GHS golf and girls’ basketball coach Kari Williams named
assistant golf coach at NYC’s Columbia University
Gilroy – Kari Williams brought the Gilroy girls’ basketball team to the top of the Tri-County Athletic League.
Now, she’ll be trying to do the same for the Columbia University golf team in the Ivy League.
On Tuesday, the New York City-based university officially named Williams – who also was the head coach for the GHS boys’ and girls’ golf teams this year – an assistant coach for the men’s and women’s golf programs. The University of Hawaii grad will work mostly with the women’s team when she heads to the East Coast school in early July.
“I’ve wanted to be a college coach since I was 18 and saw my coach’s job (at Hawaii),” said Williams, 35, who golfed for the Rainbow Wahine from 1989 to 1994. “I’m super-excited that someone is giving me the chance to coach Division I golf.”
Gilroy athletic director Jack Daley brought Williams – who teaches marketing and merchandising and hospitality management in the school’s Regional Occupational Program – on board to take over the girls’ basketball program in 2002. This past year, she also took over head coaching duties for the GHS boys’ and girls’ golf programs.
“We’re certainly going to miss her.
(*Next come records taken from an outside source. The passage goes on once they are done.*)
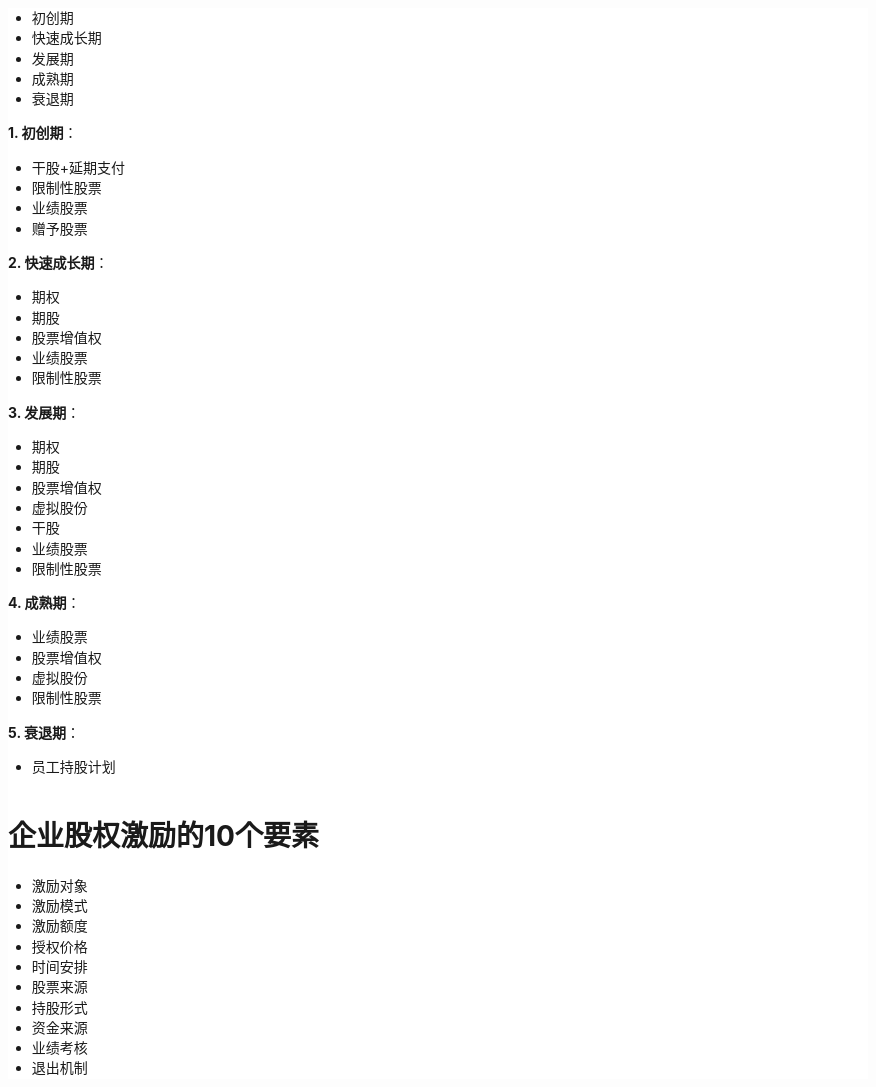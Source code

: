 * 初创期
* 快速成长期
* 发展期
* 成熟期
* 衰退期

**1. 初创期**：

* 干股+延期支付
* 限制性股票
* 业绩股票
* 赠予股票

**2. 快速成长期**：

* 期权
* 期股
* 股票增值权
* 业绩股票
* 限制性股票

**3. 发展期**：

* 期权
* 期股
* 股票增值权
* 虚拟股份
* 干股
* 业绩股票
* 限制性股票

**4. 成熟期**：

* 业绩股票
* 股票增值权
* 虚拟股份
* 限制性股票

**5. 衰退期**：

* 员工持股计划

# 企业股权激励的10个要素

* 激励对象
* 激励模式
* 激励额度
* 授权价格
* 时间安排
* 股票来源
* 持股形式
* 资金来源
* 业绩考核
* 退出机制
She has done just an outstanding job with her girls’ (basketball) program, with the golf programs, as a teacher,” Daley said. “From coaching to teaching to just her as a human being, she’s going to be tough to replace.”
Although she’s better known for coaching basketball at Gilroy High, golf is the sport in which Williams has the most experience. She won her first tournament – a ladies’ tournament – at nine years old in her home state of Wyoming.
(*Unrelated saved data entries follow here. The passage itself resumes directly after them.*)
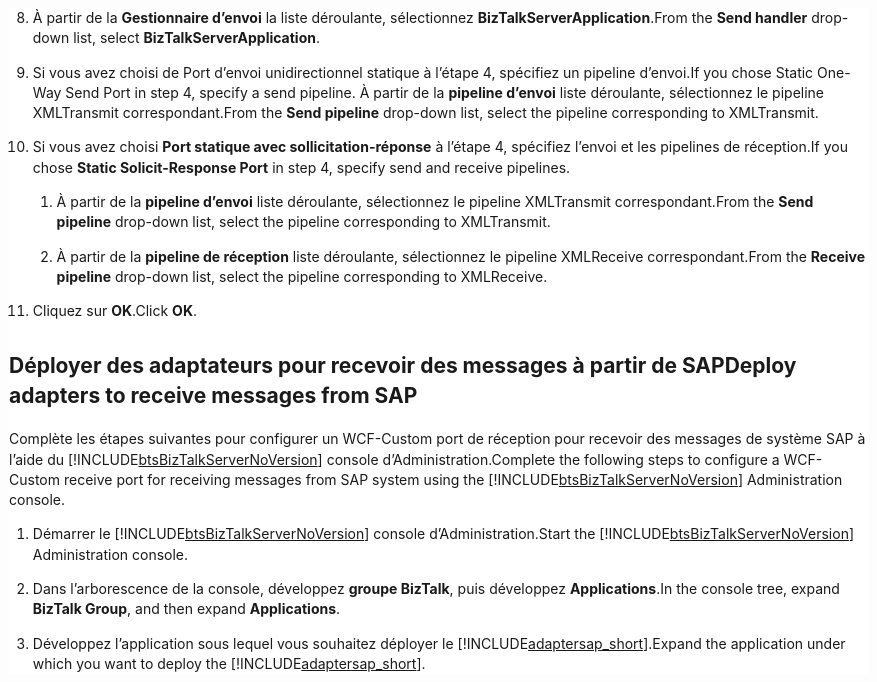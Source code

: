 8.  <span data-ttu-id="771ae-130">À partir de la **Gestionnaire d’envoi** la liste déroulante, sélectionnez **BizTalkServerApplication**.</span><span class="sxs-lookup"><span data-stu-id="771ae-130">From the **Send handler** drop-down list, select **BizTalkServerApplication**.</span></span>  
  
9. <span data-ttu-id="771ae-131">Si vous avez choisi de Port d’envoi unidirectionnel statique à l’étape 4, spécifiez un pipeline d’envoi.</span><span class="sxs-lookup"><span data-stu-id="771ae-131">If you chose Static One-Way Send Port in step 4, specify a send pipeline.</span></span> <span data-ttu-id="771ae-132">À partir de la **pipeline d’envoi** liste déroulante, sélectionnez le pipeline XMLTransmit correspondant.</span><span class="sxs-lookup"><span data-stu-id="771ae-132">From the **Send pipeline** drop-down list, select the pipeline corresponding to XMLTransmit.</span></span>  
  
10. <span data-ttu-id="771ae-133">Si vous avez choisi **Port statique avec sollicitation-réponse** à l’étape 4, spécifiez l’envoi et les pipelines de réception.</span><span class="sxs-lookup"><span data-stu-id="771ae-133">If you chose **Static Solicit-Response Port** in step 4, specify send and receive pipelines.</span></span>  
  
    1.  <span data-ttu-id="771ae-134">À partir de la **pipeline d’envoi** liste déroulante, sélectionnez le pipeline XMLTransmit correspondant.</span><span class="sxs-lookup"><span data-stu-id="771ae-134">From the **Send pipeline** drop-down list, select the pipeline corresponding to XMLTransmit.</span></span>  
  
    2.  <span data-ttu-id="771ae-135">À partir de la **pipeline de réception** liste déroulante, sélectionnez le pipeline XMLReceive correspondant.</span><span class="sxs-lookup"><span data-stu-id="771ae-135">From the **Receive pipeline** drop-down list, select the pipeline corresponding to XMLReceive.</span></span>  
  
11. <span data-ttu-id="771ae-136">Cliquez sur **OK**.</span><span class="sxs-lookup"><span data-stu-id="771ae-136">Click **OK**.</span></span>  
  
## <a name="deploy-adapters-to-receive-messages-from-sap"></a><span data-ttu-id="771ae-137">Déployer des adaptateurs pour recevoir des messages à partir de SAP</span><span class="sxs-lookup"><span data-stu-id="771ae-137">Deploy adapters to receive messages from SAP</span></span>
<span data-ttu-id="771ae-138">Complète les étapes suivantes pour configurer un WCF-Custom port de réception pour recevoir des messages de système SAP à l’aide du [!INCLUDE[btsBizTalkServerNoVersion](../../includes/btsbiztalkservernoversion-md.md)] console d’Administration.</span><span class="sxs-lookup"><span data-stu-id="771ae-138">Complete the following steps to configure a WCF-Custom receive port for receiving messages from SAP system using the [!INCLUDE[btsBizTalkServerNoVersion](../../includes/btsbiztalkservernoversion-md.md)] Administration console.</span></span>  
  
1.  <span data-ttu-id="771ae-139">Démarrer le [!INCLUDE[btsBizTalkServerNoVersion](../../includes/btsbiztalkservernoversion-md.md)] console d’Administration.</span><span class="sxs-lookup"><span data-stu-id="771ae-139">Start the [!INCLUDE[btsBizTalkServerNoVersion](../../includes/btsbiztalkservernoversion-md.md)] Administration console.</span></span>  
  
2.  <span data-ttu-id="771ae-140">Dans l’arborescence de la console, développez **groupe BizTalk**, puis développez **Applications**.</span><span class="sxs-lookup"><span data-stu-id="771ae-140">In the console tree, expand **BizTalk Group**, and then expand **Applications**.</span></span>  
  
3.  <span data-ttu-id="771ae-141">Développez l’application sous lequel vous souhaitez déployer le [!INCLUDE[adaptersap_short](../../includes/adaptersap-short-md.md)].</span><span class="sxs-lookup"><span data-stu-id="771ae-141">Expand the application under which you want to deploy the [!INCLUDE[adaptersap_short](../../includes/adaptersap-short-md.md)].</span></span>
“Then they made a rule that I couldn’t play anymore (in that tournament) until I was 14,” Williams laughed.
At Hawaii, Williams was a top-three golfer on the team and played No. 1 her senior year. Before turning pro and playing on the Futures Tour and Kosaido Asian Tour, Williams won the Jennie K. Wilson Invitational – the most prestigious amateur tournament in Hawaii – in 1994 and 1999. Two years after Williams’ second win, a young Michelle Wie won the Jennie K. title.
Williams played professional golf for three years – “until I ran out of sponsor money,” she says – before starting to coach at GHS.
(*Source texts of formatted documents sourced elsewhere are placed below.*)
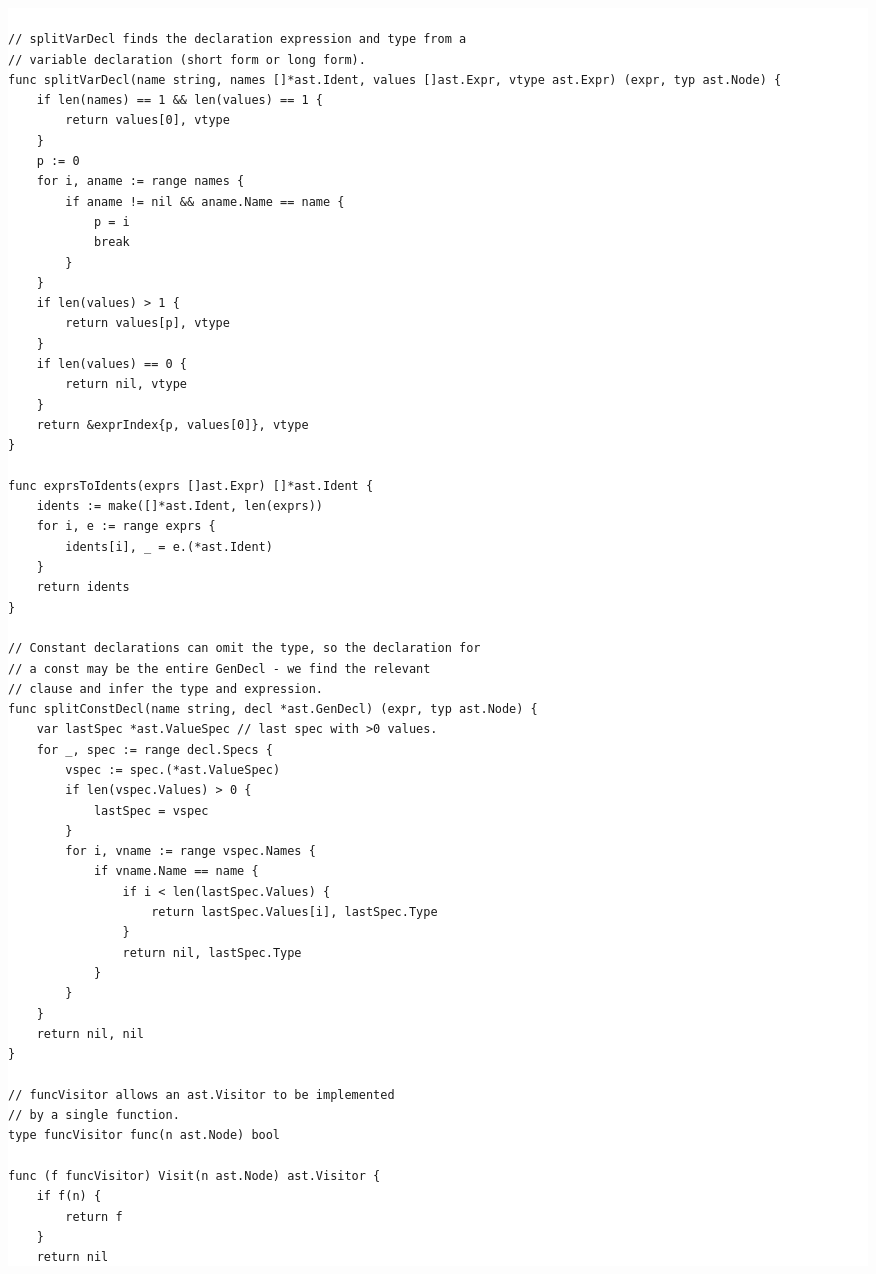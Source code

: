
 ```

// splitVarDecl finds the declaration expression and type from a
// variable declaration (short form or long form).
func splitVarDecl(name string, names []*ast.Ident, values []ast.Expr, vtype ast.Expr) (expr, typ ast.Node) {
	if len(names) == 1 && len(values) == 1 {
		return values[0], vtype
	}
	p := 0
	for i, aname := range names {
		if aname != nil && aname.Name == name {
			p = i
			break
		}
	}
	if len(values) > 1 {
		return values[p], vtype
	}
	if len(values) == 0 {
		return nil, vtype
	}
	return &exprIndex{p, values[0]}, vtype
}

func exprsToIdents(exprs []ast.Expr) []*ast.Ident {
	idents := make([]*ast.Ident, len(exprs))
	for i, e := range exprs {
		idents[i], _ = e.(*ast.Ident)
	}
	return idents
}

// Constant declarations can omit the type, so the declaration for
// a const may be the entire GenDecl - we find the relevant
// clause and infer the type and expression.
func splitConstDecl(name string, decl *ast.GenDecl) (expr, typ ast.Node) {
	var lastSpec *ast.ValueSpec // last spec with >0 values.
	for _, spec := range decl.Specs {
		vspec := spec.(*ast.ValueSpec)
		if len(vspec.Values) > 0 {
			lastSpec = vspec
		}
		for i, vname := range vspec.Names {
			if vname.Name == name {
				if i < len(lastSpec.Values) {
					return lastSpec.Values[i], lastSpec.Type
				}
				return nil, lastSpec.Type
			}
		}
	}
	return nil, nil
}

// funcVisitor allows an ast.Visitor to be implemented
// by a single function.
type funcVisitor func(n ast.Node) bool

func (f funcVisitor) Visit(n ast.Node) ast.Visitor {
	if f(n) {
		return f
	}
	return nil
```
In just four years, Williams revamped the GHS girls’ basketball program. The Mustangs finished 18-10 and 13-17, respectively, in the coach’s first two seasons. During 2003-2004 in that second season, however, the young squad made a surprise run to the championship game of the Division I Central Coast Section playoffs before falling to Salinas. From there, Gilroy continued to improve under the guidance of Williams, finishing 20-10 in 2004-2005. But it was this past season that was Williams’ crowning achievement. The team had one of the most successful seasons in Gilroy High basketball history, going undefeated in the TCAL to win the league title and finishing 23-5 after suffering an upset to Carlmont in the second round of the CCS playoffs.
“She raised expectations,” Daley said of Williams. “(The team) complained a lot that first year that she was too hard on them…She always jokes about how she’s gotten soft (since then).”
Williams said she’s most proud of the fact that all but one of the players she’s graduated from her program have gone on to college.
“I don’t know what I’ll remember most,” Williams said. “I have lots of good memories from all four years.”
She added, “I guess I’m surprised at how attached I got…I’m very proud of the program.”
At Columbia, Williams will again get the chance to guide a fairly new program looking to establish itself. The school only has had a women’s golf team since 2002.
“I’m very excited about where I’m going, to New York City,” Williams said. “I’m most excited that the program is young…I want to come in and put my experience out there and build a program of championship caliber and win an Ivy League championship and even be competitive on the national level.”
Building that type of success could take time – the Lions took fifth at the seven-team Ivy League Championships. But that’s right up Williams’ alley.
“The challenge,” she said. “Is what usually drives me.”